I know, I did get apples though, I got probably like more than 40 on 1 of my trees.


----------



## ChickenMom24 (Feb 14, 2021)

Animals45 said:


> I know, I did get apples though, I got probably like more than 40 on 1 of my trees.


Wow, that’s awesome!


----------



## Animals45 (May 11, 2021)

ChickenMom24 said:


> Wow, that’s awesome!


Sure is but the apples every year are so bitter, anyone know why? They taste sour and horrid..


----------



## ChickenMom24 (Feb 14, 2021)

Animals45 said:


> Sure is but the apples every year are so bitter, anyone know why? They taste sour and horrid..

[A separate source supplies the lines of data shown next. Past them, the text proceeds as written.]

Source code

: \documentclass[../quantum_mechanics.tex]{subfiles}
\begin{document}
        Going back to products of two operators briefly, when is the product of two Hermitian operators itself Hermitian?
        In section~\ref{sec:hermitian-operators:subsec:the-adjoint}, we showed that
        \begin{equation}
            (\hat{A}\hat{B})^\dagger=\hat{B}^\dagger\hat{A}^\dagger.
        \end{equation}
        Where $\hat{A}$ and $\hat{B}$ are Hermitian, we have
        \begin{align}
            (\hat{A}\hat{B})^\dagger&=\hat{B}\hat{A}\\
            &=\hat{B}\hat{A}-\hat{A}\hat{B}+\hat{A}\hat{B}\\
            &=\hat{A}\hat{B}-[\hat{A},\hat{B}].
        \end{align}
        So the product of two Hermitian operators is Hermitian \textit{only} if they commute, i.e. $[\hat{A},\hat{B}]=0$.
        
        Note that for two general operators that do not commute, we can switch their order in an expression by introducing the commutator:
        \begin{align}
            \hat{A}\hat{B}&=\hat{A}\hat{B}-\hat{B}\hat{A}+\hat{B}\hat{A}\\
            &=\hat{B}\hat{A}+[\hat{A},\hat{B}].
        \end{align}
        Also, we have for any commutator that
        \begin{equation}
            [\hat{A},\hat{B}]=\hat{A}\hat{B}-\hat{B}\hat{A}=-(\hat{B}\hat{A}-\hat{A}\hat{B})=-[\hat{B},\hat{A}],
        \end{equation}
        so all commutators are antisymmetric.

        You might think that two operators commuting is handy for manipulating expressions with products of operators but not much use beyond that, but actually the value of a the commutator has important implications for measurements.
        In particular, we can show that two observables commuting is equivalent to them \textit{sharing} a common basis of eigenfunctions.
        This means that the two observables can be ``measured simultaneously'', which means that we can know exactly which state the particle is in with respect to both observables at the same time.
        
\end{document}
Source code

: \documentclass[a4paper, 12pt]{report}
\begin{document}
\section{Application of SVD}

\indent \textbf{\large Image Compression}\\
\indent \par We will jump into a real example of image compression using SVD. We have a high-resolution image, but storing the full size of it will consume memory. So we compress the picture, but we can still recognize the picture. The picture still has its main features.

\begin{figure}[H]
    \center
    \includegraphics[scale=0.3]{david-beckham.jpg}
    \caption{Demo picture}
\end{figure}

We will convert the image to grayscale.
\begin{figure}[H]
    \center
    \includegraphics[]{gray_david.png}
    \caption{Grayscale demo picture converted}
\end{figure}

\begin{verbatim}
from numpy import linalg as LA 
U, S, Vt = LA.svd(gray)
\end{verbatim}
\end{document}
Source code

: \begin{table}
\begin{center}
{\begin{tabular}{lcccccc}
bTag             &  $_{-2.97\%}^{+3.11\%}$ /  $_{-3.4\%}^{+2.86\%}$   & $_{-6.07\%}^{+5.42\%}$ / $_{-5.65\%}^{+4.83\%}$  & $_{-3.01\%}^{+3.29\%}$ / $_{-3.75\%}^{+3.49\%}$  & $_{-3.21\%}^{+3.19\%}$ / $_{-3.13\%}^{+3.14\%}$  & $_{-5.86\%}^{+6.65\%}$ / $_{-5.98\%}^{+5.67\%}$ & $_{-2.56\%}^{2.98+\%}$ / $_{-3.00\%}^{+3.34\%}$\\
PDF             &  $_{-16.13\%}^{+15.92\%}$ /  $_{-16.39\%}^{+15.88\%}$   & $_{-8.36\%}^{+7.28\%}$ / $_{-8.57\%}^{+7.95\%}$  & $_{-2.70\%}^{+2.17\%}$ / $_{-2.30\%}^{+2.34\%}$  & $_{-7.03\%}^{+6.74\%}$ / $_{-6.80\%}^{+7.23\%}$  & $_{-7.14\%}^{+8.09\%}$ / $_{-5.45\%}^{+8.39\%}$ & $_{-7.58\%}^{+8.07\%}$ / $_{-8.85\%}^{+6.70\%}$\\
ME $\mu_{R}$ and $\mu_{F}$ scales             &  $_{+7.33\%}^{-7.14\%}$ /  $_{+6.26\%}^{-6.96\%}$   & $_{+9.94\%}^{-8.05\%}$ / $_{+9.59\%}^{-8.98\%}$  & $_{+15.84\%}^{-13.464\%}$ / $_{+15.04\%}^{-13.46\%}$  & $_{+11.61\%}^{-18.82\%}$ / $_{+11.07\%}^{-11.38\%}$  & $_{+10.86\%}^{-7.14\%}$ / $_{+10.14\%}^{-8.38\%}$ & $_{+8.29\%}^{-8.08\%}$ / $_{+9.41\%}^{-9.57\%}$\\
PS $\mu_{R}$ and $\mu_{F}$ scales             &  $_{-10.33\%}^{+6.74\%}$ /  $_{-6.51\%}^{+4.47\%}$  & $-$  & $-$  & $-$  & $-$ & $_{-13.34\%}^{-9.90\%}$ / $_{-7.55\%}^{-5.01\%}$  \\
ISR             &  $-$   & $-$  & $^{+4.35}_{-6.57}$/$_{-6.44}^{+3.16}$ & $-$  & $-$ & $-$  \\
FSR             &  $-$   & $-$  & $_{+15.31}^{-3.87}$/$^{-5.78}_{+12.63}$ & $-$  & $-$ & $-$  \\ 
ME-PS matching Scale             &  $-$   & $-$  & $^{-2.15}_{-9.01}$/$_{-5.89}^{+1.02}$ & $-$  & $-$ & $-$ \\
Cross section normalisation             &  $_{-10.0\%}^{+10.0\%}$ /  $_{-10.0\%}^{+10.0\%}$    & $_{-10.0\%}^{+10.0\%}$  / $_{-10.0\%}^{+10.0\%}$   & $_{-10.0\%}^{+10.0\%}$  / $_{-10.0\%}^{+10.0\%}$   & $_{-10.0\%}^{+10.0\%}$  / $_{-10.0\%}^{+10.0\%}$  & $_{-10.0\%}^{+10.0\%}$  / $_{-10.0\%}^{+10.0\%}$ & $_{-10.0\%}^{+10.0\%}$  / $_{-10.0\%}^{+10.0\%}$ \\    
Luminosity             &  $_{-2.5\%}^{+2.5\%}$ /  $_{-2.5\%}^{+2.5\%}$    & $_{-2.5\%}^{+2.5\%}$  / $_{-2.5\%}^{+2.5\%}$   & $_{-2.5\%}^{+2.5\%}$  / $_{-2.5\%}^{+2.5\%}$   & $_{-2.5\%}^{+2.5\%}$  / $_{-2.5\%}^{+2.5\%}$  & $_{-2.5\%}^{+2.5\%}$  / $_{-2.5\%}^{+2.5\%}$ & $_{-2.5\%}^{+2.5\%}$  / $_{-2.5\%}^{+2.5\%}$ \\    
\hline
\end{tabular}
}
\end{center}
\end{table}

It depends on the variety. Are they crabapples? We have some that are like that. I just pitch them in the woods for the deer and bears when we get them. Some people will turn those bitter ones into jelly with a ton of sugar.
Otherwise we have a Red Barron tree that has really good apples when we get them. We used to have honey crisp and some other variety, but they didn’t survive a bad winter we had several years back.


----------



## Animals45 (May 11, 2021)

ChickenMom24 said:


> It depends on the variety. Are they crabapples? We have some that are like that. I just pitch them in the woods for the deer and bears when we get them. Some people will turn those bitter ones into jelly with a ton of sugar.
> Otherwise we have a Red Barron tree that has really good apples when we get them. We used to have honey crisp and some other variety, but they didn’t survive a bad winter we had several years back.


They might be Crabapples, I will have to research them. I had about 3 apple tree's but none survived.. The bitter apples I get off my tree are also pink on the inside.


----------